Hadoop streaming accepts any command as a mapper or reducer, but to use the map_reduce_utils module, the basic pattern is as follows:

first, write a mapper like the abstract one below:

#!/usr/bin/env python

import map_reduce_utils as mru


def mapper():
    for in_key, in_value in mru.json_loader():
        out_key = {}  # the key that is emitted by hadoop as json
        out_value = {}  # the value that is emitted by hadoop as json
        mru.mapper_emit(out_key, out_value, sys.stdout)


if __name__ == '__main__':
   mapper()  # feel free to pass arguments here as well

then, write a reducer similar to:

#!/usr/bin/env python

import map_reduce_utils as mru
import sys


def reducer():
    for in_key, key_stream in mru.reducer_stream():
        values = []  # will contain each value associated with in_key
        for in_value in key_stream:
            values.append(in_value)
        # now, values contains all of the values stored as Dicts, so we can
        # do our "reduction" with arbitrary python. note that you don't need to
        # store all of the in_values if, for example, we only need a running sum
        out_key = {}  # the key that is emitted by hadoop as json
        out_value = {}  # the value that is emitted by hadoop as json
        mru.reducer_emit(out_key, out_value, sys.stdout)
        # you can also emit more than one key-value pairs here, for example
        # one for each key-value pair where key = in_key:
        for value in values:
            out_key = {} # the key that is emitted by hadoop as json
            out_value = {} # the value that is emitted by hadoop as json
            mru.reducer_emit(out_key, out_value, sys.stdout)


if __name__ == '__main__':
   reducer()  # feel free to pass arguments here as well

now, in your main driver (let's call it run_hadoop.py for future reference), invoke your mapper and reducer

import  map_reduce_utils as mru

# input_dir contains the lines piped into the reducer, output_dir is where the
# results will be placed.
mru.run_map_reduce_job('mapper.py', 'reducer.py', input_dir, output_dir)

# note that we can pass arguments or arbitrary commands as mappers and reducers
# and use the output of one job as the input of the next job to chain MR jobs

mru.run_map_reduce_job('second_mapper.py --arg 1', 'wc -l',
                        output_dir, second_MR_job_output_dir)
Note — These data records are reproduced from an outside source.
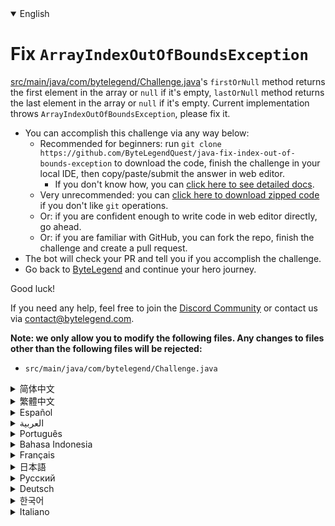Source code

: <details open='true'>
<summary>English</summary>

# Fix `ArrayIndexOutOfBoundsException`

[src/main/java/com/bytelegend/Challenge.java](https://github.com/ByteLegendQuest/java-fix-index-out-of-bounds-exception/blob/main/src/main/java/com/bytelegend/Challenge.java)'s `firstOrNull` method returns the first element in the array or
`null` if it's empty, `lastOrNull` method returns the last element in the array or `null`
if it's empty. Current implementation throws `ArrayIndexOutOfBoundsException`, please fix it.

- You can accomplish this challenge via any way below:
  - Recommended for beginners: run `git clone https://github.com/ByteLegendQuest/java-fix-index-out-of-bounds-exception` to download the code,
    finish the challenge in your local IDE, then copy/paste/submit the answer in web editor.
    - If you don't know how, you can [click here to see detailed docs](https://github.com/ByteLegendQuest/java-fix-index-out-of-bounds-exception/blob/main/docs/en/clone-and-import.md).
  - Very unrecommended: you can [click here to download zipped code](https://codeload.github.com/ByteLegendQuest/java-fix-index-out-of-bounds-exception/zip/refs/heads/main) if you don't like `git` operations.
  - Or: if you are confident enough to write code in web editor directly, go ahead.
  - Or: if you are familiar with GitHub, you can fork the repo, finish the challenge and create a pull request.
- The bot will check your PR and tell you if you accomplish the challenge.
- Go back to [ByteLegend](https://bytelegend.com) and continue your hero journey.

Good luck!

If you need any help, feel free to join the [Discord Community](https://discord.gg/35RreUUGWt) or contact us via [contact@bytelegend.com](mailto:contact@bytelegend.com).

**Note: we only allow you to modify the following files.
Any changes to files other than the following files will be rejected:**

- `src/main/java/com/bytelegend/Challenge.java`
</details>
<details>
<summary>简体中文</summary>

# 修复`ArrayIndexOutOfBoundsException`

[src/main/java/com/bytelegend/Challenge.java](https://github.com/ByteLegendQuest/java-fix-index-out-of-bounds-exception/blob/main/src/main/java/com/bytelegend/Challenge.java)中的`firstOrNull`方法返回数组的第一个元素，若数组为空，则返回`null`。
`lastOrNull`方法返回数组的最后一个元素，若数组为空，则返回`null`。
现在的实现会抛出`ArrayIndexOutOfBoundsException`，请修复之。

- 你可以使用以下任意一种方法完成挑战：
  - 初学者推荐：运行`git clone https://git.bytelegend.com/ByteLegendQuest/java-fix-index-out-of-bounds-exception`将代码下载到本地，在本地使用IDE调试完成后复制到网页编辑器里提交。
    - 如果你不知道怎么做，可以点击[这里查看详细文档](https://github.com/ByteLegendQuest/java-fix-index-out-of-bounds-exception/blob/main/docs/zh_hans/clone-and-import.md)。
  - 非常不推荐：如果你实在不喜欢`git`命令行操作，你可以[点击这里直接下载打包好的代码](https://ghcodeload.bytelegend.com/ByteLegendQuest/java-fix-index-out-of-bounds-exception/zip/refs/heads/main)。
  - 或者：如果你非常自信不需要下载代码到本地调试，可以使用网页编辑器直接提交。
  - 或者：如果你对GitHub非常熟悉，你可以fork仓库、完成挑战后，创建一个Pull Request。
- 机器人将会检查你的答案，告诉你你是否通过了挑战。
- 回到[字节传说](https://bytelegend.com)，然后继续你的英雄旅程。

祝你好运！

如果你需要任何帮助，欢迎加入官方玩家QQ群（在[首页](https://bytelegend.com)右下角的`联系 & 关于`菜单里可以找到入群方式）或者[Discord社区](https://discord.gg/35RreUUGWt)，或email至[contact@bytelegend.com](mailto:contact@bytelegend.com)。

**注意：我们只允许您修改以下文件，任何对其他文件的修改都会被拒绝：**

- `src/main/java/com/bytelegend/Challenge.java`
</details>
<details>
<summary>繁體中文</summary>

<h1>Fix <code class="notranslate">ArrayIndexOutOfBoundsException</code></h1>
<p><a href="https://github.com/ByteLegendQuest/java-fix-index-out-of-bounds-exception/blob/main/src/main/java/com/bytelegend/Challenge.java" target="_blank">src/main/java/com/bytelegend/Challenge.java</a>'s <code class="notranslate">firstOrNull</code> method returns the first element in the array or
<code class="notranslate">null</code> if it's empty, <code class="notranslate">lastOrNull</code> method returns the last element in the array or <code class="notranslate">null</code>
if it's empty. Current implementation throws <code class="notranslate">ArrayIndexOutOfBoundsException</code>, please fix it.</p>
<ul>
<li>You can accomplish this challenge via any way below:
<ul>
<li>Recommended for beginners: run <code class="notranslate">git clone https://github.com/ByteLegendQuest/java-fix-index-out-of-bounds-exception</code> to download the code,
finish the challenge in your local IDE, then copy/paste/submit the answer in web editor.
<ul>
<li>If you don't know how, you can <a href="https://github.com/ByteLegendQuest/java-fix-index-out-of-bounds-exception/blob/main/docs/en/clone-and-import.md" target="_blank">click here to see detailed docs</a>.</li>
</ul>
</li>
<li>Very unrecommended: you can <a href="https://codeload.github.com/ByteLegendQuest/java-fix-index-out-of-bounds-exception/zip/refs/heads/main" target="_blank">click here to download zipped code</a> if you don't like <code class="notranslate">git</code> operations.</li>
<li>Or: if you are confident enough to write code in web editor directly, go ahead.</li>
<li>Or: if you are familiar with GitHub, you can fork the repo, finish the challenge and create a pull request.</li>
</ul>
</li>
<li>The bot will check your PR and tell you if you accomplish the challenge.</li>
<li>Go back to <a href="https://bytelegend.com" target="_blank">ByteLegend</a> and continue your hero journey.</li>
</ul>
<p>Good luck!</p>
<p>If you need any help, feel free to join the <a href="https://discord.gg/35RreUUGWt" target="_blank">Discord Community</a> or contact us via <a href="mailto:contact@bytelegend.com" target="_blank">contact@bytelegend.com</a>.</p>
<p><strong>Note: we only allow you to modify the following files.
Any changes to files other than the following files will be rejected:</strong></p>
<ul>
<li><code class="notranslate">src/main/java/com/bytelegend/Challenge.java</code></li>
</ul>
</details>
<details>
<summary>Español</summary>

<h1>Fix <code class="notranslate">ArrayIndexOutOfBoundsException</code></h1>
<p><a href="https://github.com/ByteLegendQuest/java-fix-index-out-of-bounds-exception/blob/main/src/main/java/com/bytelegend/Challenge.java" target="_blank">src/main/java/com/bytelegend/Challenge.java</a>'s <code class="notranslate">firstOrNull</code> method returns the first element in the array or
<code class="notranslate">null</code> if it's empty, <code class="notranslate">lastOrNull</code> method returns the last element in the array or <code class="notranslate">null</code>
if it's empty. Current implementation throws <code class="notranslate">ArrayIndexOutOfBoundsException</code>, please fix it.</p>
<ul>
<li>You can accomplish this challenge via any way below:
<ul>
<li>Recommended for beginners: run <code class="notranslate">git clone https://github.com/ByteLegendQuest/java-fix-index-out-of-bounds-exception</code> to download the code,
finish the challenge in your local IDE, then copy/paste/submit the answer in web editor.
<ul>
<li>If you don't know how, you can <a href="https://github.com/ByteLegendQuest/java-fix-index-out-of-bounds-exception/blob/main/docs/en/clone-and-import.md" target="_blank">click here to see detailed docs</a>.</li>
</ul>
</li>
<li>Very unrecommended: you can <a href="https://codeload.github.com/ByteLegendQuest/java-fix-index-out-of-bounds-exception/zip/refs/heads/main" target="_blank">click here to download zipped code</a> if you don't like <code class="notranslate">git</code> operations.</li>
<li>Or: if you are confident enough to write code in web editor directly, go ahead.</li>
<li>Or: if you are familiar with GitHub, you can fork the repo, finish the challenge and create a pull request.</li>
</ul>
</li>
<li>The bot will check your PR and tell you if you accomplish the challenge.</li>
<li>Go back to <a href="https://bytelegend.com" target="_blank">ByteLegend</a> and continue your hero journey.</li>
</ul>
<p>Good luck!</p>
<p>If you need any help, feel free to join the <a href="https://discord.gg/35RreUUGWt" target="_blank">Discord Community</a> or contact us via <a href="mailto:contact@bytelegend.com" target="_blank">contact@bytelegend.com</a>.</p>
<p><strong>Note: we only allow you to modify the following files.
Any changes to files other than the following files will be rejected:</strong></p>
<ul>
<li><code class="notranslate">src/main/java/com/bytelegend/Challenge.java</code></li>
</ul>
</details>
<details>
<summary>العربية</summary>

<h1>Fix <code class="notranslate">ArrayIndexOutOfBoundsException</code></h1>
<p><a href="https://github.com/ByteLegendQuest/java-fix-index-out-of-bounds-exception/blob/main/src/main/java/com/bytelegend/Challenge.java" target="_blank">src/main/java/com/bytelegend/Challenge.java</a>'s <code class="notranslate">firstOrNull</code> method returns the first element in the array or
<code class="notranslate">null</code> if it's empty, <code class="notranslate">lastOrNull</code> method returns the last element in the array or <code class="notranslate">null</code>
if it's empty. Current implementation throws <code class="notranslate">ArrayIndexOutOfBoundsException</code>, please fix it.</p>
<ul>
<li>You can accomplish this challenge via any way below:
<ul>
<li>Recommended for beginners: run <code class="notranslate">git clone https://github.com/ByteLegendQuest/java-fix-index-out-of-bounds-exception</code> to download the code,
finish the challenge in your local IDE, then copy/paste/submit the answer in web editor.
<ul>
<li>If you don't know how, you can <a href="https://github.com/ByteLegendQuest/java-fix-index-out-of-bounds-exception/blob/main/docs/en/clone-and-import.md" target="_blank">click here to see detailed docs</a>.</li>
</ul>
</li>
<li>Very unrecommended: you can <a href="https://codeload.github.com/ByteLegendQuest/java-fix-index-out-of-bounds-exception/zip/refs/heads/main" target="_blank">click here to download zipped code</a> if you don't like <code class="notranslate">git</code> operations.</li>
<li>Or: if you are confident enough to write code in web editor directly, go ahead.</li>
<li>Or: if you are familiar with GitHub, you can fork the repo, finish the challenge and create a pull request.</li>
</ul>
</li>
<li>The bot will check your PR and tell you if you accomplish the challenge.</li>
<li>Go back to <a href="https://bytelegend.com" target="_blank">ByteLegend</a> and continue your hero journey.</li>
</ul>
<p>Good luck!</p>
<p>If you need any help, feel free to join the <a href="https://discord.gg/35RreUUGWt" target="_blank">Discord Community</a> or contact us via <a href="mailto:contact@bytelegend.com" target="_blank">contact@bytelegend.com</a>.</p>
<p><strong>Note: we only allow you to modify the following files.
Any changes to files other than the following files will be rejected:</strong></p>
<ul>
<li><code class="notranslate">src/main/java/com/bytelegend/Challenge.java</code></li>
</ul>
</details>
<details>
<summary>Português</summary>

<h1>Fix <code class="notranslate">ArrayIndexOutOfBoundsException</code></h1>
<p><a href="https://github.com/ByteLegendQuest/java-fix-index-out-of-bounds-exception/blob/main/src/main/java/com/bytelegend/Challenge.java" target="_blank">src/main/java/com/bytelegend/Challenge.java</a>'s <code class="notranslate">firstOrNull</code> method returns the first element in the array or
<code class="notranslate">null</code> if it's empty, <code class="notranslate">lastOrNull</code> method returns the last element in the array or <code class="notranslate">null</code>
if it's empty. Current implementation throws <code class="notranslate">ArrayIndexOutOfBoundsException</code>, please fix it.</p>
<ul>
<li>You can accomplish this challenge via any way below:
<ul>
<li>Recommended for beginners: run <code class="notranslate">git clone https://github.com/ByteLegendQuest/java-fix-index-out-of-bounds-exception</code> to download the code,
finish the challenge in your local IDE, then copy/paste/submit the answer in web editor.
<ul>
<li>If you don't know how, you can <a href="https://github.com/ByteLegendQuest/java-fix-index-out-of-bounds-exception/blob/main/docs/en/clone-and-import.md" target="_blank">click here to see detailed docs</a>.</li>
</ul>
</li>
<li>Very unrecommended: you can <a href="https://codeload.github.com/ByteLegendQuest/java-fix-index-out-of-bounds-exception/zip/refs/heads/main" target="_blank">click here to download zipped code</a> if you don't like <code class="notranslate">git</code> operations.</li>
<li>Or: if you are confident enough to write code in web editor directly, go ahead.</li>
<li>Or: if you are familiar with GitHub, you can fork the repo, finish the challenge and create a pull request.</li>
</ul>
</li>
<li>The bot will check your PR and tell you if you accomplish the challenge.</li>
<li>Go back to <a href="https://bytelegend.com" target="_blank">ByteLegend</a> and continue your hero journey.</li>
</ul>
<p>Good luck!</p>
<p>If you need any help, feel free to join the <a href="https://discord.gg/35RreUUGWt" target="_blank">Discord Community</a> or contact us via <a href="mailto:contact@bytelegend.com" target="_blank">contact@bytelegend.com</a>.</p>
<p><strong>Note: we only allow you to modify the following files.
Any changes to files other than the following files will be rejected:</strong></p>
<ul>
<li><code class="notranslate">src/main/java/com/bytelegend/Challenge.java</code></li>
</ul>
</details>
<details>
<summary>Bahasa Indonesia</summary>

<h1>Fix <code class="notranslate">ArrayIndexOutOfBoundsException</code></h1>
<p><a href="https://github.com/ByteLegendQuest/java-fix-index-out-of-bounds-exception/blob/main/src/main/java/com/bytelegend/Challenge.java" target="_blank">src/main/java/com/bytelegend/Challenge.java</a>'s <code class="notranslate">firstOrNull</code> method returns the first element in the array or
<code class="notranslate">null</code> if it's empty, <code class="notranslate">lastOrNull</code> method returns the last element in the array or <code class="notranslate">null</code>
if it's empty. Current implementation throws <code class="notranslate">ArrayIndexOutOfBoundsException</code>, please fix it.</p>
<ul>
<li>You can accomplish this challenge via any way below:
<ul>
<li>Recommended for beginners: run <code class="notranslate">git clone https://github.com/ByteLegendQuest/java-fix-index-out-of-bounds-exception</code> to download the code,
finish the challenge in your local IDE, then copy/paste/submit the answer in web editor.
<ul>
<li>If you don't know how, you can <a href="https://github.com/ByteLegendQuest/java-fix-index-out-of-bounds-exception/blob/main/docs/en/clone-and-import.md" target="_blank">click here to see detailed docs</a>.</li>
</ul>
</li>
<li>Very unrecommended: you can <a href="https://codeload.github.com/ByteLegendQuest/java-fix-index-out-of-bounds-exception/zip/refs/heads/main" target="_blank">click here to download zipped code</a> if you don't like <code class="notranslate">git</code> operations.</li>
<li>Or: if you are confident enough to write code in web editor directly, go ahead.</li>
<li>Or: if you are familiar with GitHub, you can fork the repo, finish the challenge and create a pull request.</li>
</ul>
</li>
<li>The bot will check your PR and tell you if you accomplish the challenge.</li>
<li>Go back to <a href="https://bytelegend.com" target="_blank">ByteLegend</a> and continue your hero journey.</li>
</ul>
<p>Good luck!</p>
<p>If you need any help, feel free to join the <a href="https://discord.gg/35RreUUGWt" target="_blank">Discord Community</a> or contact us via <a href="mailto:contact@bytelegend.com" target="_blank">contact@bytelegend.com</a>.</p>
<p><strong>Note: we only allow you to modify the following files.
Any changes to files other than the following files will be rejected:</strong></p>
<ul>
<li><code class="notranslate">src/main/java/com/bytelegend/Challenge.java</code></li>
</ul>
</details>
<details>
<summary>Français</summary>

<h1>Fix <code class="notranslate">ArrayIndexOutOfBoundsException</code></h1>
<p><a href="https://github.com/ByteLegendQuest/java-fix-index-out-of-bounds-exception/blob/main/src/main/java/com/bytelegend/Challenge.java" target="_blank">src/main/java/com/bytelegend/Challenge.java</a>'s <code class="notranslate">firstOrNull</code> method returns the first element in the array or
<code class="notranslate">null</code> if it's empty, <code class="notranslate">lastOrNull</code> method returns the last element in the array or <code class="notranslate">null</code>
if it's empty. Current implementation throws <code class="notranslate">ArrayIndexOutOfBoundsException</code>, please fix it.</p>
<ul>
<li>You can accomplish this challenge via any way below:
<ul>
<li>Recommended for beginners: run <code class="notranslate">git clone https://github.com/ByteLegendQuest/java-fix-index-out-of-bounds-exception</code> to download the code,
finish the challenge in your local IDE, then copy/paste/submit the answer in web editor.
<ul>
<li>If you don't know how, you can <a href="https://github.com/ByteLegendQuest/java-fix-index-out-of-bounds-exception/blob/main/docs/en/clone-and-import.md" target="_blank">click here to see detailed docs</a>.</li>
</ul>
</li>
<li>Very unrecommended: you can <a href="https://codeload.github.com/ByteLegendQuest/java-fix-index-out-of-bounds-exception/zip/refs/heads/main" target="_blank">click here to download zipped code</a> if you don't like <code class="notranslate">git</code> operations.</li>
<li>Or: if you are confident enough to write code in web editor directly, go ahead.</li>
<li>Or: if you are familiar with GitHub, you can fork the repo, finish the challenge and create a pull request.</li>
</ul>
</li>
<li>The bot will check your PR and tell you if you accomplish the challenge.</li>
<li>Go back to <a href="https://bytelegend.com" target="_blank">ByteLegend</a> and continue your hero journey.</li>
</ul>
<p>Good luck!</p>
<p>If you need any help, feel free to join the <a href="https://discord.gg/35RreUUGWt" target="_blank">Discord Community</a> or contact us via <a href="mailto:contact@bytelegend.com" target="_blank">contact@bytelegend.com</a>.</p>
<p><strong>Note: we only allow you to modify the following files.
Any changes to files other than the following files will be rejected:</strong></p>
<ul>
<li><code class="notranslate">src/main/java/com/bytelegend/Challenge.java</code></li>
</ul>
</details>
<details>
<summary>日本語</summary>

<h1>Fix <code class="notranslate">ArrayIndexOutOfBoundsException</code></h1>
<p><a href="https://github.com/ByteLegendQuest/java-fix-index-out-of-bounds-exception/blob/main/src/main/java/com/bytelegend/Challenge.java" target="_blank">src/main/java/com/bytelegend/Challenge.java</a>'s <code class="notranslate">firstOrNull</code> method returns the first element in the array or
<code class="notranslate">null</code> if it's empty, <code class="notranslate">lastOrNull</code> method returns the last element in the array or <code class="notranslate">null</code>
if it's empty. Current implementation throws <code class="notranslate">ArrayIndexOutOfBoundsException</code>, please fix it.</p>
<ul>
<li>You can accomplish this challenge via any way below:
<ul>
<li>Recommended for beginners: run <code class="notranslate">git clone https://github.com/ByteLegendQuest/java-fix-index-out-of-bounds-exception</code> to download the code,
finish the challenge in your local IDE, then copy/paste/submit the answer in web editor.
<ul>
<li>If you don't know how, you can <a href="https://github.com/ByteLegendQuest/java-fix-index-out-of-bounds-exception/blob/main/docs/en/clone-and-import.md" target="_blank">click here to see detailed docs</a>.</li>
</ul>
</li>
<li>Very unrecommended: you can <a href="https://codeload.github.com/ByteLegendQuest/java-fix-index-out-of-bounds-exception/zip/refs/heads/main" target="_blank">click here to download zipped code</a> if you don't like <code class="notranslate">git</code> operations.</li>
<li>Or: if you are confident enough to write code in web editor directly, go ahead.</li>
<li>Or: if you are familiar with GitHub, you can fork the repo, finish the challenge and create a pull request.</li>
</ul>
</li>
<li>The bot will check your PR and tell you if you accomplish the challenge.</li>
<li>Go back to <a href="https://bytelegend.com" target="_blank">ByteLegend</a> and continue your hero journey.</li>
</ul>
<p>Good luck!</p>
<p>If you need any help, feel free to join the <a href="https://discord.gg/35RreUUGWt" target="_blank">Discord Community</a> or contact us via <a href="mailto:contact@bytelegend.com" target="_blank">contact@bytelegend.com</a>.</p>
<p><strong>Note: we only allow you to modify the following files.
Any changes to files other than the following files will be rejected:</strong></p>
<ul>
<li><code class="notranslate">src/main/java/com/bytelegend/Challenge.java</code></li>
</ul>
</details>
<details>
<summary>Русский</summary>

<h1>Fix <code class="notranslate">ArrayIndexOutOfBoundsException</code></h1>
<p><a href="https://github.com/ByteLegendQuest/java-fix-index-out-of-bounds-exception/blob/main/src/main/java/com/bytelegend/Challenge.java" target="_blank">src/main/java/com/bytelegend/Challenge.java</a>'s <code class="notranslate">firstOrNull</code> method returns the first element in the array or
<code class="notranslate">null</code> if it's empty, <code class="notranslate">lastOrNull</code> method returns the last element in the array or <code class="notranslate">null</code>
if it's empty. Current implementation throws <code class="notranslate">ArrayIndexOutOfBoundsException</code>, please fix it.</p>
<ul>
<li>You can accomplish this challenge via any way below:
<ul>
<li>Recommended for beginners: run <code class="notranslate">git clone https://github.com/ByteLegendQuest/java-fix-index-out-of-bounds-exception</code> to download the code,
finish the challenge in your local IDE, then copy/paste/submit the answer in web editor.
<ul>
<li>If you don't know how, you can <a href="https://github.com/ByteLegendQuest/java-fix-index-out-of-bounds-exception/blob/main/docs/en/clone-and-import.md" target="_blank">click here to see detailed docs</a>.</li>
</ul>
</li>
<li>Very unrecommended: you can <a href="https://codeload.github.com/ByteLegendQuest/java-fix-index-out-of-bounds-exception/zip/refs/heads/main" target="_blank">click here to download zipped code</a> if you don't like <code class="notranslate">git</code> operations.</li>
<li>Or: if you are confident enough to write code in web editor directly, go ahead.</li>
<li>Or: if you are familiar with GitHub, you can fork the repo, finish the challenge and create a pull request.</li>
</ul>
</li>
<li>The bot will check your PR and tell you if you accomplish the challenge.</li>
<li>Go back to <a href="https://bytelegend.com" target="_blank">ByteLegend</a> and continue your hero journey.</li>
</ul>
<p>Good luck!</p>
<p>If you need any help, feel free to join the <a href="https://discord.gg/35RreUUGWt" target="_blank">Discord Community</a> or contact us via <a href="mailto:contact@bytelegend.com" target="_blank">contact@bytelegend.com</a>.</p>
<p><strong>Note: we only allow you to modify the following files.
Any changes to files other than the following files will be rejected:</strong></p>
<ul>
<li><code class="notranslate">src/main/java/com/bytelegend/Challenge.java</code></li>
</ul>
</details>
<details>
<summary>Deutsch</summary>

<h1>Fix <code class="notranslate">ArrayIndexOutOfBoundsException</code></h1>
<p><a href="https://github.com/ByteLegendQuest/java-fix-index-out-of-bounds-exception/blob/main/src/main/java/com/bytelegend/Challenge.java" target="_blank">src/main/java/com/bytelegend/Challenge.java</a>'s <code class="notranslate">firstOrNull</code> method returns the first element in the array or
<code class="notranslate">null</code> if it's empty, <code class="notranslate">lastOrNull</code> method returns the last element in the array or <code class="notranslate">null</code>
if it's empty. Current implementation throws <code class="notranslate">ArrayIndexOutOfBoundsException</code>, please fix it.</p>
<ul>
<li>You can accomplish this challenge via any way below:
<ul>
<li>Recommended for beginners: run <code class="notranslate">git clone https://github.com/ByteLegendQuest/java-fix-index-out-of-bounds-exception</code> to download the code,
finish the challenge in your local IDE, then copy/paste/submit the answer in web editor.
<ul>
<li>If you don't know how, you can <a href="https://github.com/ByteLegendQuest/java-fix-index-out-of-bounds-exception/blob/main/docs/en/clone-and-import.md" target="_blank">click here to see detailed docs</a>.</li>
</ul>
</li>
<li>Very unrecommended: you can <a href="https://codeload.github.com/ByteLegendQuest/java-fix-index-out-of-bounds-exception/zip/refs/heads/main" target="_blank">click here to download zipped code</a> if you don't like <code class="notranslate">git</code> operations.</li>
<li>Or: if you are confident enough to write code in web editor directly, go ahead.</li>
<li>Or: if you are familiar with GitHub, you can fork the repo, finish the challenge and create a pull request.</li>
</ul>
</li>
<li>The bot will check your PR and tell you if you accomplish the challenge.</li>
<li>Go back to <a href="https://bytelegend.com" target="_blank">ByteLegend</a> and continue your hero journey.</li>
</ul>
<p>Good luck!</p>
<p>If you need any help, feel free to join the <a href="https://discord.gg/35RreUUGWt" target="_blank">Discord Community</a> or contact us via <a href="mailto:contact@bytelegend.com" target="_blank">contact@bytelegend.com</a>.</p>
<p><strong>Note: we only allow you to modify the following files.
Any changes to files other than the following files will be rejected:</strong></p>
<ul>
<li><code class="notranslate">src/main/java/com/bytelegend/Challenge.java</code></li>
</ul>
</details>
<details>
<summary>한국어</summary>

<h1>Fix <code class="notranslate">ArrayIndexOutOfBoundsException</code></h1>
<p><a href="https://github.com/ByteLegendQuest/java-fix-index-out-of-bounds-exception/blob/main/src/main/java/com/bytelegend/Challenge.java" target="_blank">src/main/java/com/bytelegend/Challenge.java</a>'s <code class="notranslate">firstOrNull</code> method returns the first element in the array or
<code class="notranslate">null</code> if it's empty, <code class="notranslate">lastOrNull</code> method returns the last element in the array or <code class="notranslate">null</code>
if it's empty. Current implementation throws <code class="notranslate">ArrayIndexOutOfBoundsException</code>, please fix it.</p>
<ul>
<li>You can accomplish this challenge via any way below:
<ul>
<li>Recommended for beginners: run <code class="notranslate">git clone https://github.com/ByteLegendQuest/java-fix-index-out-of-bounds-exception</code> to download the code,
finish the challenge in your local IDE, then copy/paste/submit the answer in web editor.
<ul>
<li>If you don't know how, you can <a href="https://github.com/ByteLegendQuest/java-fix-index-out-of-bounds-exception/blob/main/docs/en/clone-and-import.md" target="_blank">click here to see detailed docs</a>.</li>
</ul>
</li>
<li>Very unrecommended: you can <a href="https://codeload.github.com/ByteLegendQuest/java-fix-index-out-of-bounds-exception/zip/refs/heads/main" target="_blank">click here to download zipped code</a> if you don't like <code class="notranslate">git</code> operations.</li>
<li>Or: if you are confident enough to write code in web editor directly, go ahead.</li>
<li>Or: if you are familiar with GitHub, you can fork the repo, finish the challenge and create a pull request.</li>
</ul>
</li>
<li>The bot will check your PR and tell you if you accomplish the challenge.</li>
<li>Go back to <a href="https://bytelegend.com" target="_blank">ByteLegend</a> and continue your hero journey.</li>
</ul>
<p>Good luck!</p>
<p>If you need any help, feel free to join the <a href="https://discord.gg/35RreUUGWt" target="_blank">Discord Community</a> or contact us via <a href="mailto:contact@bytelegend.com" target="_blank">contact@bytelegend.com</a>.</p>
<p><strong>Note: we only allow you to modify the following files.
Any changes to files other than the following files will be rejected:</strong></p>
<ul>
<li><code class="notranslate">src/main/java/com/bytelegend/Challenge.java</code></li>
</ul>
</details>
<details>
<summary>Italiano</summary>

<h1>Fix <code class="notranslate">ArrayIndexOutOfBoundsException</code></h1>
<p><a href="https://github.com/ByteLegendQuest/java-fix-index-out-of-bounds-exception/blob/main/src/main/java/com/bytelegend/Challenge.java" target="_blank">src/main/java/com/bytelegend/Challenge.java</a>'s <code class="notranslate">firstOrNull</code> method returns the first element in the array or
<code class="notranslate">null</code> if it's empty, <code class="notranslate">lastOrNull</code> method returns the last element in the array or <code class="notranslate">null</code>
if it's empty. Current implementation throws <code class="notranslate">ArrayIndexOutOfBoundsException</code>, please fix it.</p>
<ul>
<li>You can accomplish this challenge via any way below:
<ul>
<li>Recommended for beginners: run <code class="notranslate">git clone https://github.com/ByteLegendQuest/java-fix-index-out-of-bounds-exception</code> to download the code,
finish the challenge in your local IDE, then copy/paste/submit the answer in web editor.
<ul>
<li>If you don't know how, you can <a href="https://github.com/ByteLegendQuest/java-fix-index-out-of-bounds-exception/blob/main/docs/en/clone-and-import.md" target="_blank">click here to see detailed docs</a>.</li>
</ul>
</li>
<li>Very unrecommended: you can <a href="https://codeload.github.com/ByteLegendQuest/java-fix-index-out-of-bounds-exception/zip/refs/heads/main" target="_blank">click here to download zipped code</a> if you don't like <code class="notranslate">git</code> operations.</li>
<li>Or: if you are confident enough to write code in web editor directly, go ahead.</li>
<li>Or: if you are familiar with GitHub, you can fork the repo, finish the challenge and create a pull request.</li>
</ul>
</li>
<li>The bot will check your PR and tell you if you accomplish the challenge.</li>
<li>Go back to <a href="https://bytelegend.com" target="_blank">ByteLegend</a> and continue your hero journey.</li>
</ul>
<p>Good luck!</p>
<p>If you need any help, feel free to join the <a href="https://discord.gg/35RreUUGWt" target="_blank">Discord Community</a> or contact us via <a href="mailto:contact@bytelegend.com" target="_blank">contact@bytelegend.com</a>.</p>
<p><strong>Note: we only allow you to modify the following files.
Any changes to files other than the following files will be rejected:</strong></p>
<ul>
<li><code class="notranslate">src/main/java/com/bytelegend/Challenge.java</code></li>
</ul>
</details>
Before running the previous code, however, remember to define the appropriate environment variables. For example, in a shell, run:

source settings.sh
python run_hadoop.py

Note that

  • You don't need to use avro and json. If you want, you can specify the input and output format when invoking map_reduce_utils.run_map_reduce_job, as well as the tokenizers for the generators in both the mapper and reducer.
  • You can run just a map job (i.e. no reducer) with map_reduce_utils.run_map_job
  • To see a concrete example of a mapper and reduer, look at word_join_map.py and word_join_red.py.
  • To see a concrete example of invoking a hadoop job, look at mapred_tfidf.py

The TFIDF Metric

After cleaning and stemming a document, we obtain a list of words, d, for that document. The tfidf score of a word w in d is defined as follows:

  • let n be the number of times w appears in d
  • let N be the length of d
  • let D be the number of documents in the corpus
  • let m be the number of documents in which the word d appears at least once
  • tf = n / N (tf is the 'term frequency' of the word)
  • idf = D / m (idf is the 'inverse document frequency' of the word)
  • log_idf = log(D / m) (log_idf is the log inverse document frequency)
  • tfidf = tf*idf
  • tf_log_idf = tf*log_idf

These naming conventions are used in certain places in the codebase, for example in the docstrings for many mapper and reducer functions.